Vogi@piefed.social · 3 天前

There is iocaine and nepenthes. You can easily deploy on your server. Given the scraper uses the correct User-Agent… which they probably do not do especially if everyone started deployed tarpits.

Would be fun if lemmy or piefed had an option to have the content of posts poisend as there are some new Crawlers crawling in the fedispace recently.

Or we could of course invent our own lemmy speech that is still english, but really weird.

OhNoMoreLemmy@lemmy.ml · 3 天前

Most of these (nightshade etc) are just a secondary form of AI grift that also doesn’t work.

At best they last till they get effective enough for work arounds to be worth looking for, and then they’re gone. The only remedies that stand a chance of lasting are legal.

e8d79@discuss.tchncs.de · 3 天前

You can target the crawlers using tar pits and proof-of-work application firewalls but I am doubtful that poisoning does anything. The second a poisoning method becomes common enough to have an effect the AI companies will just start filtering for that.
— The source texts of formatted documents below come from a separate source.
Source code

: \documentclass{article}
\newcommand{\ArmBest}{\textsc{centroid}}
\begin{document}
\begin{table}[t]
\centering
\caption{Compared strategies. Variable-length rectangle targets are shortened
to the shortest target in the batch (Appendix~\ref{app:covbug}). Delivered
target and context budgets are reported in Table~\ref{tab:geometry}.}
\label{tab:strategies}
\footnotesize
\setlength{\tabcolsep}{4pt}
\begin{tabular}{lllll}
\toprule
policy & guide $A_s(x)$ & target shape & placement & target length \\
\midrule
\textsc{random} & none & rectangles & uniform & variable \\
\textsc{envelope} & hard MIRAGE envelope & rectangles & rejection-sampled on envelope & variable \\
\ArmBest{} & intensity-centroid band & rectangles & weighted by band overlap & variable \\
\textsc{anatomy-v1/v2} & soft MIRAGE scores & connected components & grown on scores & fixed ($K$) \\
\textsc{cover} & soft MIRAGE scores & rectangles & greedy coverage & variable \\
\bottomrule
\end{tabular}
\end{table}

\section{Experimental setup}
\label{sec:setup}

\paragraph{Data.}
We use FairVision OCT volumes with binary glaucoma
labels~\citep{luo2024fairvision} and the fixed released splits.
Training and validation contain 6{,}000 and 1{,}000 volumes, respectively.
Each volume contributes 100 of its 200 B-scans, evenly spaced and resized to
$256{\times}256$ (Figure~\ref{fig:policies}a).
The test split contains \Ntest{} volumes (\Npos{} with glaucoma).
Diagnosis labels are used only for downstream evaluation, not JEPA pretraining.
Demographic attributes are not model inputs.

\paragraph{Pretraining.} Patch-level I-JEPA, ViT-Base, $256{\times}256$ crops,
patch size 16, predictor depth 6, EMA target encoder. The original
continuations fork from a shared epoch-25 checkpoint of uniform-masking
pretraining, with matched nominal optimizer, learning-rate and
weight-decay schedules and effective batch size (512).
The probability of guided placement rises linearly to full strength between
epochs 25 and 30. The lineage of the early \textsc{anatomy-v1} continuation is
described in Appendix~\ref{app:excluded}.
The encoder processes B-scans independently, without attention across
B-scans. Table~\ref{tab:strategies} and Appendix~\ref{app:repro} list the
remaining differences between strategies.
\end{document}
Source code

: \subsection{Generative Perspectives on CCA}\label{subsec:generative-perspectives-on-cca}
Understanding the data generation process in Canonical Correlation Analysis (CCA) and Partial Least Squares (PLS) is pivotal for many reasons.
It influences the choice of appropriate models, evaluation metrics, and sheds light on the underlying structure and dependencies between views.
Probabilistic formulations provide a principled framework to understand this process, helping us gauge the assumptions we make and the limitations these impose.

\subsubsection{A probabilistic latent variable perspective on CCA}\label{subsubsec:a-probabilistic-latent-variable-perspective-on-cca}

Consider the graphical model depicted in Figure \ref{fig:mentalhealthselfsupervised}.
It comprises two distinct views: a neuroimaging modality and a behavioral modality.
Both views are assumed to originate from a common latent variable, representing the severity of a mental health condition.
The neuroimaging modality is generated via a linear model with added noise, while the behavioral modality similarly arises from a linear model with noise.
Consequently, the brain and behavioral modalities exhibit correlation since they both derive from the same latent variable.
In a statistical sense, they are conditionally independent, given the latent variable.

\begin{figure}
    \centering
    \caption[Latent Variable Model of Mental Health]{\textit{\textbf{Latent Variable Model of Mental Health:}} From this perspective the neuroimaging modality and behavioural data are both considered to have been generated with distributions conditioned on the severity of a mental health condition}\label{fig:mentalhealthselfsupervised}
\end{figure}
Unfortunately the only way I see that prevents your work from being stolen is to either not publish it at all, or to only publish to smaller invite based communities that closely monitor who is accepted.

shoki@lemmy.world · 2 天前

you could also have an unique challange, for example showing the user an image that has instructions to append sone text to the url. anything that scrapers are too stupid for (I don’t think they are scraping using “intelligent” ai agents yet)

GreenBeanMachine@lemmy.world · edit-2 3 天前

I’m only aware of font scrambling, but that comes at the cost of accessibility and SEO.

Edit: open this in reading mode https://tilschuenemann.de/projects/sacrificing-accessibility-for-not-getting-web-scraped

e8d79@discuss.tchncs.de · 3 天前

That’s a fun idea but AI companies would probably just screenshot the website and OCR the text if this became common. It’s also really inconvenient for the users as it breaks both copy pasting and Ctrl+F searching.

GreenBeanMachine@lemmy.world · 3 天前

Yes, it breaks the usability completely. But some of those issues can be fixed with more code. E.g. custom search and copy+paste would be pretty easy to do.

As for OCR, any solution would be futile against it. If a human can see it, robot can too.

Treczoks@lemmy.world · 3 天前

A simple engine that provides grammatically correct sentences with random content, triggered by following links that are not user accessible. That’s what we need basically everwhere.

gustofwind@lemmy.world · 3 天前

These things don’t work and are often just scam services sold to fearful content creators

🇰 🌀 🇱 🇦 🇳 🇦 🇰 🇮 @pawb.social · 3 天前

That dude here on Lemmy that uses thorns instead of “th” has a pretty decent idea.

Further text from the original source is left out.